After training in Madrid and participating in the Civil War as a captain in the engineering corps, he went into exile in Mexico in 1939. This new professional stage led Candela to collaborate with the Fernández Rangel brothers. A decade later, he founded the company Cubiertas Ala, a platform from which he developed his famous reinforced concrete shells.

Candela’s reinforced concrete shells are laminar structures, extraordinarily thin and resistant. During the 1950s and 1960s, the architecture of these laminar structures attracted international attention. His active participation in specialised conferences and his publications in the American Concrete Institute consolidated his technical prestige.
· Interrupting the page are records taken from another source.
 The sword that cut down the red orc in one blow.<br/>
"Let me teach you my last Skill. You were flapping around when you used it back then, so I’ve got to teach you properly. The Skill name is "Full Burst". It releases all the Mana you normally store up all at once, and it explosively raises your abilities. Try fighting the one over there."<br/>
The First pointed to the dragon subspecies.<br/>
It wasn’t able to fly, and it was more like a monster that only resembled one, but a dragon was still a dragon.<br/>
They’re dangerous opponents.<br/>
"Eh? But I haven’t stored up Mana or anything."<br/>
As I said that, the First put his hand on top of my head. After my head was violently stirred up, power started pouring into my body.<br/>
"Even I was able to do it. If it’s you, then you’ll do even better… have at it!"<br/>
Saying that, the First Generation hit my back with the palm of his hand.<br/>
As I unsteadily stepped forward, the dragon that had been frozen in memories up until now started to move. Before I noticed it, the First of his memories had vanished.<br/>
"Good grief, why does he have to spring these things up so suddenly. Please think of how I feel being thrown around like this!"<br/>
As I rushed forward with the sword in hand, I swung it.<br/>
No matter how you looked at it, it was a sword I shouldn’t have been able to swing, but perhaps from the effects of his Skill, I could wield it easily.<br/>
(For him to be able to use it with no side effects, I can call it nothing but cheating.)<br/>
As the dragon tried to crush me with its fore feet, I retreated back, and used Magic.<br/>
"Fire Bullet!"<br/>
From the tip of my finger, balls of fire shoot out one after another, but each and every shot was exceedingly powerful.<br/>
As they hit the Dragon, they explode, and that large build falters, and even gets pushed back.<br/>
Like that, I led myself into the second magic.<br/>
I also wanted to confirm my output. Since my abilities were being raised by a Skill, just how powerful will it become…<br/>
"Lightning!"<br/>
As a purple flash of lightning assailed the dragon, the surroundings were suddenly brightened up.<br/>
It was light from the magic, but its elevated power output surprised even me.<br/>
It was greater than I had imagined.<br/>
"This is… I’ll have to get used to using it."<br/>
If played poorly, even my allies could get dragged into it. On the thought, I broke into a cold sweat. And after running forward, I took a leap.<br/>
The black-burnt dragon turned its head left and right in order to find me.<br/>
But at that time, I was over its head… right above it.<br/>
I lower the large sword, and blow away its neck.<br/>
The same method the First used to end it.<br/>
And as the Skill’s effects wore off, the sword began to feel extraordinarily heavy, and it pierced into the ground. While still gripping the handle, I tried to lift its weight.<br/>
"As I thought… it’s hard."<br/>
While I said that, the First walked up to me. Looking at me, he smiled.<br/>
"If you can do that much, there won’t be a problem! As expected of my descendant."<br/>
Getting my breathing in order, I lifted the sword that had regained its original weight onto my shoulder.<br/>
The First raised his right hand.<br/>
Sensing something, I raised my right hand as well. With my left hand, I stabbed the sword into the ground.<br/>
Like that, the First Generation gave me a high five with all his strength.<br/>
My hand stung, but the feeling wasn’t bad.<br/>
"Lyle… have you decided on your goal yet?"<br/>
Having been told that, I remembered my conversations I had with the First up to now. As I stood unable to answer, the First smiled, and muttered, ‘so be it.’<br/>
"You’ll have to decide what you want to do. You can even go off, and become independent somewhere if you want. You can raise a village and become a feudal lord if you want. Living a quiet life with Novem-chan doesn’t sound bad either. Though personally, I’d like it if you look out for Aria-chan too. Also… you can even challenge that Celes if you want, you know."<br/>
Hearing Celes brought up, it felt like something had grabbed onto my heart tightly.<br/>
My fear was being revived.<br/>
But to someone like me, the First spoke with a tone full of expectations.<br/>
In 1961, he received the Augusto Perret Award, and his company began to receive commissions from numerous countries.

In 1971, after completing the Sports Palace for the Olympic Games in Mexico, he moved to the United States, where he devoted himself fully to teaching and research in architecture as a professor at the University of Illinois.

Although he conceived numerous ambitious projects, only some of them came to fruition. His most distinctive legacy remains linked to his formal and structural mastery of the hyperbolic paraboloid, a geometry that defined iconic works such as the UNAM Cosmic Ray Laboratory, La Milagrosa Church, Los Manantiales Restaurant, and the aforementioned Sports Palace for the Mexico City Olympic Games.

By Alberto López, senior structural engineer in the Architecture Department at Amusement Logic.